Saved data entries

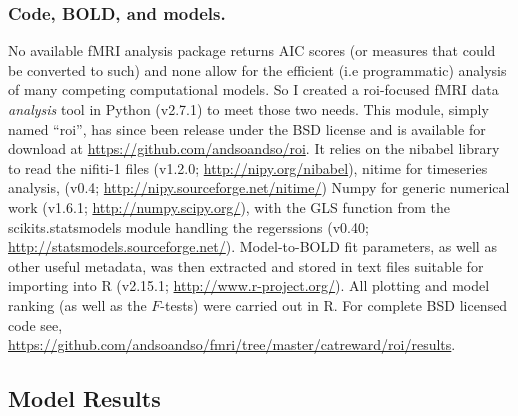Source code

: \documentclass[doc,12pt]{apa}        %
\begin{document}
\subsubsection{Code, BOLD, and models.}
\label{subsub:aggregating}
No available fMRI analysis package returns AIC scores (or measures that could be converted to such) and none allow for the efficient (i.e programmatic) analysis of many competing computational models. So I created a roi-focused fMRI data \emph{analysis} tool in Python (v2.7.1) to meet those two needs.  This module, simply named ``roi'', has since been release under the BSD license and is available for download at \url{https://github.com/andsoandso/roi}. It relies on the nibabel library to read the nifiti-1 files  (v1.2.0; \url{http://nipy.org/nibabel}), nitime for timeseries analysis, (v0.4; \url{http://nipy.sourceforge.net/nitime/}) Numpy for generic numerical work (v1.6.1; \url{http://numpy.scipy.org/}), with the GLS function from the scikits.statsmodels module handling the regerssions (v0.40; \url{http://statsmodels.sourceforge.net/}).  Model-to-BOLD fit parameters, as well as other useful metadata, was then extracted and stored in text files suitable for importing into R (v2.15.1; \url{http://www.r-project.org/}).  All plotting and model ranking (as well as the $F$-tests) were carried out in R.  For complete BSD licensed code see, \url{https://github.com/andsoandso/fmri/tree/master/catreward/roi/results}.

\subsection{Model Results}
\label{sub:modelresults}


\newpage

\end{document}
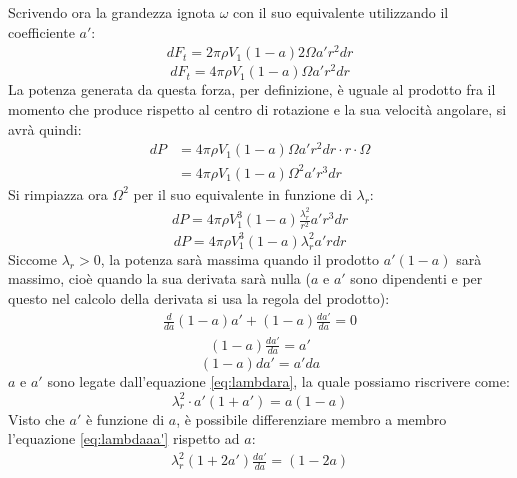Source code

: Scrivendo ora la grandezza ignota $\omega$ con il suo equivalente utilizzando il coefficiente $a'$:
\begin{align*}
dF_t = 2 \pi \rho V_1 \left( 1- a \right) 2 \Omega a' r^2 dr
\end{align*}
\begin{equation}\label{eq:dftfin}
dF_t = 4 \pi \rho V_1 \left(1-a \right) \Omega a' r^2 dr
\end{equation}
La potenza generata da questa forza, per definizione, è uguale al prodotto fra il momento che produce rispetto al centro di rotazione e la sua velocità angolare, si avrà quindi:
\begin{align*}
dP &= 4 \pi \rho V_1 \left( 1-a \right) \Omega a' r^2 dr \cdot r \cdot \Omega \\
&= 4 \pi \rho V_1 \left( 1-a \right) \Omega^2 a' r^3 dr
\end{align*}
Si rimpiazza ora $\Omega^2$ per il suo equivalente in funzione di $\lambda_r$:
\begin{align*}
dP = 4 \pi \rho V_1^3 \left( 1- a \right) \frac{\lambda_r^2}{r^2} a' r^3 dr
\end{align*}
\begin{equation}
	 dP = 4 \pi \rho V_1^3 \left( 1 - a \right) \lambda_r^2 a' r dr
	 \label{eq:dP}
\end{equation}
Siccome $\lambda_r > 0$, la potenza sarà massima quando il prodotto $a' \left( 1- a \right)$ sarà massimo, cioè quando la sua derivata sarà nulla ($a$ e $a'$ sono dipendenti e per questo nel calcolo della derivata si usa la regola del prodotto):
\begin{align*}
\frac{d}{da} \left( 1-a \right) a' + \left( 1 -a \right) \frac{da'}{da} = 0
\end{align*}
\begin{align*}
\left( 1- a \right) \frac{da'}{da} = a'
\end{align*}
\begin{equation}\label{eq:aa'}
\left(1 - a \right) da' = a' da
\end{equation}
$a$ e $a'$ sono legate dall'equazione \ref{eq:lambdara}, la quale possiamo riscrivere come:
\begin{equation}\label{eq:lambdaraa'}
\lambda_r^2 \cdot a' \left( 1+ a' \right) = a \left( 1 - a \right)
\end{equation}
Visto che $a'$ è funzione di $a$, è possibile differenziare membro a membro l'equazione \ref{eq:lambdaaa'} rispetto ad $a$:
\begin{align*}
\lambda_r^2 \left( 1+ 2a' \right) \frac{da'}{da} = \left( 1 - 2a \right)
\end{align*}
* * *
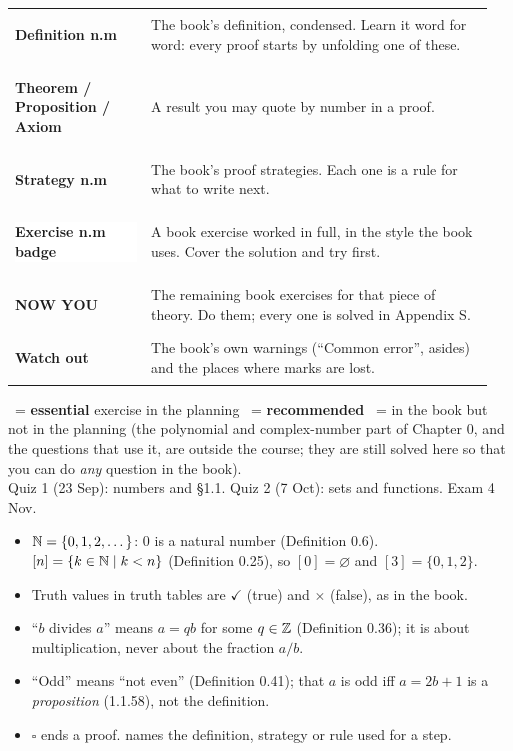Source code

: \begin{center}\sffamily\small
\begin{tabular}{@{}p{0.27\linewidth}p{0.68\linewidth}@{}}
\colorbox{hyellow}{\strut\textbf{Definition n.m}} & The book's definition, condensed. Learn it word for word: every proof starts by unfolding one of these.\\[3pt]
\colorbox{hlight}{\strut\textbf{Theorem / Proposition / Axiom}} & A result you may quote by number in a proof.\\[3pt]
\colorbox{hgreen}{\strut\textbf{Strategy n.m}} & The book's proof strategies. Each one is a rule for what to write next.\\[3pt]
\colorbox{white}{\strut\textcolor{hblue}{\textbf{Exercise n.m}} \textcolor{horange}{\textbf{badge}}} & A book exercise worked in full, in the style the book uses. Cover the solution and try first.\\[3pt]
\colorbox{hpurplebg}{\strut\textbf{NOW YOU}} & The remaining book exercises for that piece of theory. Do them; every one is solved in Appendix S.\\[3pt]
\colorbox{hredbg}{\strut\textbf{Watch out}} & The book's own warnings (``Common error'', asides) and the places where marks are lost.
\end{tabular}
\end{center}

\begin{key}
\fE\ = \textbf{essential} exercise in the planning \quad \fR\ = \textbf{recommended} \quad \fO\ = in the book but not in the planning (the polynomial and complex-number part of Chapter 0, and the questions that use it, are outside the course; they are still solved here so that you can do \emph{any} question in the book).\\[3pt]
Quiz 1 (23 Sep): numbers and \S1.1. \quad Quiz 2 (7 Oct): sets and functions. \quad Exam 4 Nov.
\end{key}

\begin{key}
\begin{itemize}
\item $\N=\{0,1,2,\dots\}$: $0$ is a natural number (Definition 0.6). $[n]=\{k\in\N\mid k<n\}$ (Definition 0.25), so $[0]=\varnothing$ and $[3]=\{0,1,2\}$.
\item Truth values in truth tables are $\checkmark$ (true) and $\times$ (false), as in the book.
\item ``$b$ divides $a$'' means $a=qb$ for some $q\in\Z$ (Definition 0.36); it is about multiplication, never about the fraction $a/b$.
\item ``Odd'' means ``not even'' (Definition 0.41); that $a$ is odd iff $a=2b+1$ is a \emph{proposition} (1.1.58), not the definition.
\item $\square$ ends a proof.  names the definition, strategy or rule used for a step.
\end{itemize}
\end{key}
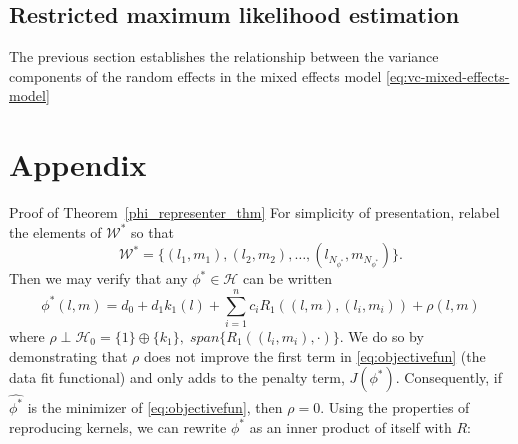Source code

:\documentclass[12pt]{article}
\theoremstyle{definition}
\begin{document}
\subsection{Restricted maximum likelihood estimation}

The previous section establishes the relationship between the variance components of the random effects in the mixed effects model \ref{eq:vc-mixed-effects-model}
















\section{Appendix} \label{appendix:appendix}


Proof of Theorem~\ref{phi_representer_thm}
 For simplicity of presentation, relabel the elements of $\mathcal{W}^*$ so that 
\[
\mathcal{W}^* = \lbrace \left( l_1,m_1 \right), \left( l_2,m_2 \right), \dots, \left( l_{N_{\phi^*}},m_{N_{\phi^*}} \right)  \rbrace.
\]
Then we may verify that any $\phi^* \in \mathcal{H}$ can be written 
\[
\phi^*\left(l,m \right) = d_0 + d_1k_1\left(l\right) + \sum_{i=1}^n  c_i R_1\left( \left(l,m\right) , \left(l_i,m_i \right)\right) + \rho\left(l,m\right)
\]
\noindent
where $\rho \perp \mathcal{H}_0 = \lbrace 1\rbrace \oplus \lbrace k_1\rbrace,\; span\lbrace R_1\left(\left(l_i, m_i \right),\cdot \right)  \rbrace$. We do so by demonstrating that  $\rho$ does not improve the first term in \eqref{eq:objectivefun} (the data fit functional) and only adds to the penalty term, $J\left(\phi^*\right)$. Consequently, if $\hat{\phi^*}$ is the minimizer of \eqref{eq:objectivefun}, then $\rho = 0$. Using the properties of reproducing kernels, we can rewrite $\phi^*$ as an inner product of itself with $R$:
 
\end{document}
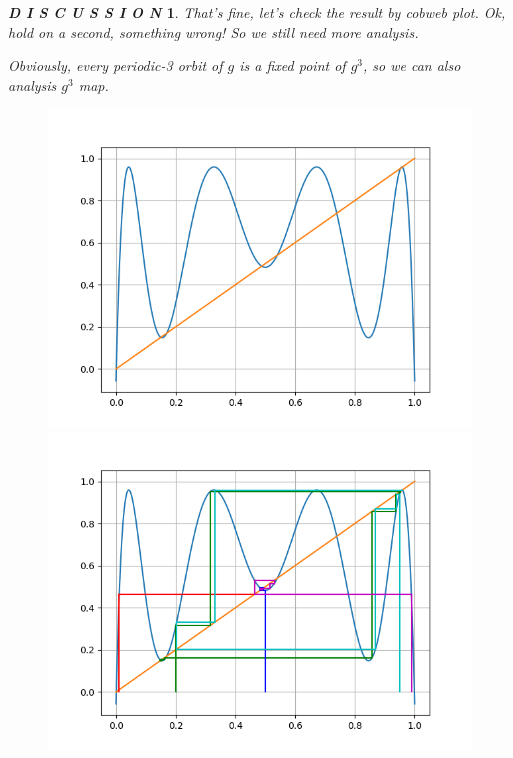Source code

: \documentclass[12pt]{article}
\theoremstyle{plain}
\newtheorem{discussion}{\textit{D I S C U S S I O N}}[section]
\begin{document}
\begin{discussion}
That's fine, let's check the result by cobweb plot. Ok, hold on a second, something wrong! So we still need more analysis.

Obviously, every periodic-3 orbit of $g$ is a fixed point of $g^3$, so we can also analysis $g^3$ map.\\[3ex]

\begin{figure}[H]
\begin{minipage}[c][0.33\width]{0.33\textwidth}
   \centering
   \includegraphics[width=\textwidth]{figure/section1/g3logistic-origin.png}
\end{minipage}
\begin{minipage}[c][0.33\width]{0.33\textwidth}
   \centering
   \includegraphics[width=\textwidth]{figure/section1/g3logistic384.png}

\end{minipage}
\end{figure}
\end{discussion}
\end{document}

_WHAT THE TASK ASKS_
If a line in the data holds the word "documentclass", count it, then state the total alone.

_RESPONSE FOR THIS EXERCISE_
3